Une condition de la coexistence, aussi car il n’y a pas d’habitat solitaire. On habite par autrui, avec autrui, et pour autrui. On se découvre dans l’existence à partir d’une demeure parentale d’où l’on apprend peu à peu à sortir, où l’on apprend à cohabiter avec d’autres, à nous mêler à d’autres. On y apprend à avoir des proches, à distinguer le proche et le lointain, à accueillir des étrangers qui peuvent devenir des proches, des très proches parfois — et que sont d’autres nos enfants ? On y voit un investissement sans prix, un soin qui sait qu’il n’aura jamais son salaire. L’économie, du grec oikos, maison, c’est d’abord ce par quoi les humains se protègent de l’adversité, en recevant et en se donnant les uns aux autres un habitat durable, une demeure. Et il est certain qu’il n’y aurait rien sans cette cohabitation qui porte l’espace physique à la dignité d’espace humain, sans ces attachements.
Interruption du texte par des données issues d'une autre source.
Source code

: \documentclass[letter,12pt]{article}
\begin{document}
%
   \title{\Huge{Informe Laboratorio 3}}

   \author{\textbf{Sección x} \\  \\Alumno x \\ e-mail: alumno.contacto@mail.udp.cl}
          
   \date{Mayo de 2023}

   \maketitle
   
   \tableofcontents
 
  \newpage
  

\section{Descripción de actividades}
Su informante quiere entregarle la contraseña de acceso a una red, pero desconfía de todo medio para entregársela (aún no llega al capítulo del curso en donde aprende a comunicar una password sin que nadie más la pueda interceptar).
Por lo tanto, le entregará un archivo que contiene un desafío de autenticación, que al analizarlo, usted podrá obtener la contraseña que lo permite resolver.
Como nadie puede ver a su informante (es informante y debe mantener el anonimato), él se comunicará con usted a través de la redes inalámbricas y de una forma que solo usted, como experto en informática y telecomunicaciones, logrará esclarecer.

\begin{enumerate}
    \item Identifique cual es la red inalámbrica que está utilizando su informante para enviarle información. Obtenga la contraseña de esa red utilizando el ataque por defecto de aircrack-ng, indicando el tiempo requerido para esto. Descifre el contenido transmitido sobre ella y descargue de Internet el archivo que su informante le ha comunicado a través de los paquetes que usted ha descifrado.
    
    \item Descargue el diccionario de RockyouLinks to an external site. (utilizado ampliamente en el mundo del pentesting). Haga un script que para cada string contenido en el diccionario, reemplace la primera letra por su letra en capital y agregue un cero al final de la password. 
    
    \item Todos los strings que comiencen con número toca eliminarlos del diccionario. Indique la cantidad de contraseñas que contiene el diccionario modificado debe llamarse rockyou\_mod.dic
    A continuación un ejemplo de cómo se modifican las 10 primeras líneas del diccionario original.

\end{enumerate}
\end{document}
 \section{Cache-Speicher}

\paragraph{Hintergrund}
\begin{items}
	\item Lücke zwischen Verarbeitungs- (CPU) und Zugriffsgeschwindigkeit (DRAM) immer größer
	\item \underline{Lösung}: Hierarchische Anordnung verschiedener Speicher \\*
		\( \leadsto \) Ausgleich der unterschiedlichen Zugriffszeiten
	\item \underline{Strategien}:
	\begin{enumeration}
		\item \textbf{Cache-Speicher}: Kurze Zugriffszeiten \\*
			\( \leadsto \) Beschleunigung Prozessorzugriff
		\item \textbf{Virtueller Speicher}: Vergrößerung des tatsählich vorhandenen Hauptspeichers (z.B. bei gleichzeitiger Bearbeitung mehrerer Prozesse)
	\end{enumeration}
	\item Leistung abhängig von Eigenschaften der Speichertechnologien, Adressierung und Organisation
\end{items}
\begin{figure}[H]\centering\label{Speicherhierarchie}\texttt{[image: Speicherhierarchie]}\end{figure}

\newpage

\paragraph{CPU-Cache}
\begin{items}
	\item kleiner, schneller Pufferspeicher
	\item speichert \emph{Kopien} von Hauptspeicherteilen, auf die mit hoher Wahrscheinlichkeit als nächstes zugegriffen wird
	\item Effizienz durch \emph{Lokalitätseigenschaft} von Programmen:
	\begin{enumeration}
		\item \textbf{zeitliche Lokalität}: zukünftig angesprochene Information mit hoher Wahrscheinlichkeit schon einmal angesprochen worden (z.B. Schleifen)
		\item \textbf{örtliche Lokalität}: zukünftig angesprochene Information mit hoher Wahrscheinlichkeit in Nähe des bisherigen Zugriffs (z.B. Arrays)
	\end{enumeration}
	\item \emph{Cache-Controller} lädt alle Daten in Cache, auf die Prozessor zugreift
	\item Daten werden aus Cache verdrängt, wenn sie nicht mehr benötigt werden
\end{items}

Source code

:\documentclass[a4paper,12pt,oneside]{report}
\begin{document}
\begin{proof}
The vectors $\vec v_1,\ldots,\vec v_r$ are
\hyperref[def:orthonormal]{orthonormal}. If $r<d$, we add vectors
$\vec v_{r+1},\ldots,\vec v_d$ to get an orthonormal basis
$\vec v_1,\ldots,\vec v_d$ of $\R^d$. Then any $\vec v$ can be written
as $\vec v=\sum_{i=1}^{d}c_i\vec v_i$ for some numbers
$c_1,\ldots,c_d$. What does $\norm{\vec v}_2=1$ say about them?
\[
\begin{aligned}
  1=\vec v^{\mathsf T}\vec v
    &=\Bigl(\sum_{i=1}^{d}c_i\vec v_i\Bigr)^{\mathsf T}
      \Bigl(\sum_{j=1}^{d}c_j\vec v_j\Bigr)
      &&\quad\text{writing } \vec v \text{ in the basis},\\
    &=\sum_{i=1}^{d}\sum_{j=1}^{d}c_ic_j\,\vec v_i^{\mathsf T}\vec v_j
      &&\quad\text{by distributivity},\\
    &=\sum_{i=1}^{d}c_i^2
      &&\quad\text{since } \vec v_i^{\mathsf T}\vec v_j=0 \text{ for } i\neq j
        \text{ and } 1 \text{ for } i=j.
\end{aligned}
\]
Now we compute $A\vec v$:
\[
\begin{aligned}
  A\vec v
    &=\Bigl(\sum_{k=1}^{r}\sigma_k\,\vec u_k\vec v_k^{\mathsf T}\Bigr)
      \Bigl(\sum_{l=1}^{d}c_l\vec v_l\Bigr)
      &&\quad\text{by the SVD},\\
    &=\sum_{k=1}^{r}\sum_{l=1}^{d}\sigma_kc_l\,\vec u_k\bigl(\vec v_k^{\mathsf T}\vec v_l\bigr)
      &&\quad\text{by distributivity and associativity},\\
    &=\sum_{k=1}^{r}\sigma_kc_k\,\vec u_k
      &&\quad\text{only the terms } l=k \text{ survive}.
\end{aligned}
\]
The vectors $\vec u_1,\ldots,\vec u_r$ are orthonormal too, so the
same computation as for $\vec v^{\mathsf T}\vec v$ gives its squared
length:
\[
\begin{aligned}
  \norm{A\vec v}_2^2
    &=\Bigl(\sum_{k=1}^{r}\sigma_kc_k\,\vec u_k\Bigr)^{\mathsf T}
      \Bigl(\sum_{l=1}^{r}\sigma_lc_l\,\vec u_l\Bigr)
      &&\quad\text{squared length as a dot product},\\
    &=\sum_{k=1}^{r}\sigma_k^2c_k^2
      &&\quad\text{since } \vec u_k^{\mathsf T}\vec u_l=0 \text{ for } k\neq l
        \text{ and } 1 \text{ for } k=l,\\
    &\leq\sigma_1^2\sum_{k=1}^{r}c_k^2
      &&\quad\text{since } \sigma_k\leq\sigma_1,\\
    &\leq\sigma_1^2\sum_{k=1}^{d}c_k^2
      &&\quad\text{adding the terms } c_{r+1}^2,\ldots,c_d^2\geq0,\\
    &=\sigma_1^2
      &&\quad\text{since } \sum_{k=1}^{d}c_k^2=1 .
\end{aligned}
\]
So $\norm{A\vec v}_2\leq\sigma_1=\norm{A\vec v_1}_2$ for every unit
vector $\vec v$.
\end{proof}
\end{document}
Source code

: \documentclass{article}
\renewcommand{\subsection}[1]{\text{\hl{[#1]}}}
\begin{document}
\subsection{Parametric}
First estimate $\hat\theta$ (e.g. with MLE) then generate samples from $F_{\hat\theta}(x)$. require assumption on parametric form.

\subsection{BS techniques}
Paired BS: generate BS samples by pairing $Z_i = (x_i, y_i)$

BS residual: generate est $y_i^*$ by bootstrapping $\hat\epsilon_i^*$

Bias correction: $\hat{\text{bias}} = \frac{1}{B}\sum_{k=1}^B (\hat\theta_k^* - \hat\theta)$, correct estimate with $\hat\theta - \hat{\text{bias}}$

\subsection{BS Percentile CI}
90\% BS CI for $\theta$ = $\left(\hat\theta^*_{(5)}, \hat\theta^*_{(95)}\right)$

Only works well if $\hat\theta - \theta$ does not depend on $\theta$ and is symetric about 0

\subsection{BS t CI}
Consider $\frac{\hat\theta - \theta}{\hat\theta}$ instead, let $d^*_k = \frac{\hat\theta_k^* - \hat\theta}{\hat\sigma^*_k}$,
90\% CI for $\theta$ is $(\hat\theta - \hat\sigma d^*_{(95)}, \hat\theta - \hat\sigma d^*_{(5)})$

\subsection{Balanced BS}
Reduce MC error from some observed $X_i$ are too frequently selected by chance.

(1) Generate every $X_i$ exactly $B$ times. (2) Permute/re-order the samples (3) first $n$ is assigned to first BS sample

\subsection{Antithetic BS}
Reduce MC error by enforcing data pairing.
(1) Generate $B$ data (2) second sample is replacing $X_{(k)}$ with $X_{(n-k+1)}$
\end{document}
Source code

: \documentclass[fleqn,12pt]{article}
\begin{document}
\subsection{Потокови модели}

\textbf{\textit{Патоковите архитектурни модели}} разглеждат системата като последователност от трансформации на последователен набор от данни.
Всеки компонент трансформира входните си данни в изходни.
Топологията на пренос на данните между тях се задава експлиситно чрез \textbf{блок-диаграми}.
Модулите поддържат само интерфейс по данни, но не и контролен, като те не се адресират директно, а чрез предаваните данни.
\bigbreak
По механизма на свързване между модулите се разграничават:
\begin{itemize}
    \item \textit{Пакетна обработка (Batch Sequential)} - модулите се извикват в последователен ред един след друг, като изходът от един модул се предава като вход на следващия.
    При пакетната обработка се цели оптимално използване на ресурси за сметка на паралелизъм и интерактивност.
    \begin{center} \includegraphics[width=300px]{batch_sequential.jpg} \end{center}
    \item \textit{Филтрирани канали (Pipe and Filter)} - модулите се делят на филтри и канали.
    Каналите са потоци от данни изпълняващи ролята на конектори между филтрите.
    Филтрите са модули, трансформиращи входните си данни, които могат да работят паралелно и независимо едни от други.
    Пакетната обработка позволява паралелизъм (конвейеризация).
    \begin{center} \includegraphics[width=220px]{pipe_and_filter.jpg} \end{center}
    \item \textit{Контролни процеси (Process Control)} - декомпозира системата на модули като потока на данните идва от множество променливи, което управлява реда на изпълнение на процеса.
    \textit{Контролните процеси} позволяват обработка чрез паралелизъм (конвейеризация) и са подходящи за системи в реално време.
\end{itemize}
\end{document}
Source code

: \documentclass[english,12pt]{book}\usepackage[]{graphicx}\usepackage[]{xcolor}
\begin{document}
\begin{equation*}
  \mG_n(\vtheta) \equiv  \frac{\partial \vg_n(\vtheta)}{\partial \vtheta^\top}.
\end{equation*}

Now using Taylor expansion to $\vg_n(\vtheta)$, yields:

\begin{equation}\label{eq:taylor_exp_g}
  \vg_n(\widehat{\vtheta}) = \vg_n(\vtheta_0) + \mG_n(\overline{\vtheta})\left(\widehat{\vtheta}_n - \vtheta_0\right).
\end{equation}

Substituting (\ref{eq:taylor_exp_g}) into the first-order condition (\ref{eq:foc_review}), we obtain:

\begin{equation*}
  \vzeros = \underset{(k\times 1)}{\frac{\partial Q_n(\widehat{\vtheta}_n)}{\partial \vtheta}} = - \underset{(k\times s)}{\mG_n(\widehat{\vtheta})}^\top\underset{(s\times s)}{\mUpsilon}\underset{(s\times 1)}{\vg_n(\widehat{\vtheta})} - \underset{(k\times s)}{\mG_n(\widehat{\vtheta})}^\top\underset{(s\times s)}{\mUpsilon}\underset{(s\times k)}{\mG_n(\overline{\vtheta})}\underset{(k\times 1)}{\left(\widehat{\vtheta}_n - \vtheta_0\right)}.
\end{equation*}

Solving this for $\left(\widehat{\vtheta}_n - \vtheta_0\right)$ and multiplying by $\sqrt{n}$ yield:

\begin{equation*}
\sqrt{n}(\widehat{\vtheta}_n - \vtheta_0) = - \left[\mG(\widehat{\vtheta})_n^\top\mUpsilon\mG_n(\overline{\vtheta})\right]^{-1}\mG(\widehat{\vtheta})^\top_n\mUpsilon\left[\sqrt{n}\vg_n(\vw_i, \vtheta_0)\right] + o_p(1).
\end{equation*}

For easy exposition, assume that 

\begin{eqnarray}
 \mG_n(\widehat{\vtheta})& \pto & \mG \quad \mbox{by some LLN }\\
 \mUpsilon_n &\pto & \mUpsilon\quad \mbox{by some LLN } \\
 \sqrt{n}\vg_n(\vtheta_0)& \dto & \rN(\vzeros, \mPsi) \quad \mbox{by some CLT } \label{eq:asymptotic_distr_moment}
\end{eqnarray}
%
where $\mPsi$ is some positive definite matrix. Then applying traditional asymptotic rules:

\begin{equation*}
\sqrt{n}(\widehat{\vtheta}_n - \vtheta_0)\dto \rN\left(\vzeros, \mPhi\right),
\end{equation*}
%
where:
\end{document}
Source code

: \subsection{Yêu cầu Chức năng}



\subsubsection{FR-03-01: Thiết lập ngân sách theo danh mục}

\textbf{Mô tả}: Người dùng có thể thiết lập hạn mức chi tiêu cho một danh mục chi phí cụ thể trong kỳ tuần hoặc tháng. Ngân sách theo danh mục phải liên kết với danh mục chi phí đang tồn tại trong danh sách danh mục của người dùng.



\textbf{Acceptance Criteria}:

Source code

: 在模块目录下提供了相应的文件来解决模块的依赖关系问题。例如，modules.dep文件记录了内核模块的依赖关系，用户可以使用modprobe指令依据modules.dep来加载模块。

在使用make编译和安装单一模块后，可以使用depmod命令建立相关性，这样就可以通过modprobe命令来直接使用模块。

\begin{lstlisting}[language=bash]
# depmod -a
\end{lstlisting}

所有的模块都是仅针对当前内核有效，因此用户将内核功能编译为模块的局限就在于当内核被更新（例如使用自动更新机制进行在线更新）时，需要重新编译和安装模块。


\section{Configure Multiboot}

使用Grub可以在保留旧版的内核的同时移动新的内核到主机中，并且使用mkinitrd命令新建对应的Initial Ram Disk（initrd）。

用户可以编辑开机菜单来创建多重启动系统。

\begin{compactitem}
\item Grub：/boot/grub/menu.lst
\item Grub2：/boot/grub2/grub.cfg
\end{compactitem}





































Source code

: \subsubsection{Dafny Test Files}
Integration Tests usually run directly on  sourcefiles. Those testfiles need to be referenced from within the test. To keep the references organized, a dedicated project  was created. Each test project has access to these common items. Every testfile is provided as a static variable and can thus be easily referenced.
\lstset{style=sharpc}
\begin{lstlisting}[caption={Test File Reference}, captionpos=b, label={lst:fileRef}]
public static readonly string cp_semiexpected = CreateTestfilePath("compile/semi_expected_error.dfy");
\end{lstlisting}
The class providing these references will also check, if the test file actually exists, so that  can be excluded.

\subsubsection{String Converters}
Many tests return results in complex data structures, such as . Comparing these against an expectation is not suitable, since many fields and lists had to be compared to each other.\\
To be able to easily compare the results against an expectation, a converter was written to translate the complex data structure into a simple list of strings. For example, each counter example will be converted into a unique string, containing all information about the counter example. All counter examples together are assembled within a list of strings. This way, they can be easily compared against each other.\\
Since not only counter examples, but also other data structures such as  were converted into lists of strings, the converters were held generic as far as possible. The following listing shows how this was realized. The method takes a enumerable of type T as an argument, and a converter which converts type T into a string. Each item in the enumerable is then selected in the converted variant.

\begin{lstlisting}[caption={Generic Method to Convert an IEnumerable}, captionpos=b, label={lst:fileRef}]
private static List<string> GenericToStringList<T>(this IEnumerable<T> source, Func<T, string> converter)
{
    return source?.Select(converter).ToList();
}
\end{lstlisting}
C’est d’ailleurs une condition de l’existence économique elle-même : comment entrer dans les échanges si l’on n’a pas de quoi en sortir ? Pour échanger, il faut avoir un point d’appui inéchangeable. Pour montrer de quoi l’on est capable, pour se montrer, il faut pouvoir se retirer. Il faudrait donc que chacun dispose d’une dotation d’habitat, mais inaliénable, indisponible : on peut rendre à César ce qui est à l’effigie des échanges humains et de leur rémunération, mais il faut rendre à Dieu ce qui est à son image, l’être humain dans la pleine reconnaissance de sa subjectivité c’est à dire aussi de sa corporéité, créature parmi les créatures, habitant parmi d’autres. L’importance de l’habiter, c’est qu’il nous rappelle que nous sommes des sujets corporels : nous devons résister à l’emprise d’un Développement technique devenu fou qui prétendrait nous dématérialiser, nous délocaliser, nous déplacer sans cesse. On ne change pas de corps comme de chemise.
Nous pouvons ainsi rapporter la folle croissance de nos échanges et de nos circulations à leur condition de possibilité : le fait simplement qu’il y ait des habitants. Oui, l’habiter est premier par rapport au reste de l’économie, dans sa double-entreprise de productivité industrielle et de consommation marchande. Car la première veut que le monde naturel ne soit qu’une ressource infinie de matières premières, et que l’histoire ne soit qu’une évolution linéaire où toutes les sociétés doivent passer par les mêmes stades de développement. Et la seconde suppose la réduction de l’humanité à l’uniformité de l’homo economicus livré à l’obligation de pouvoir entrer dans un échange rentable, le reste n’étant ni rationnel ni solvable.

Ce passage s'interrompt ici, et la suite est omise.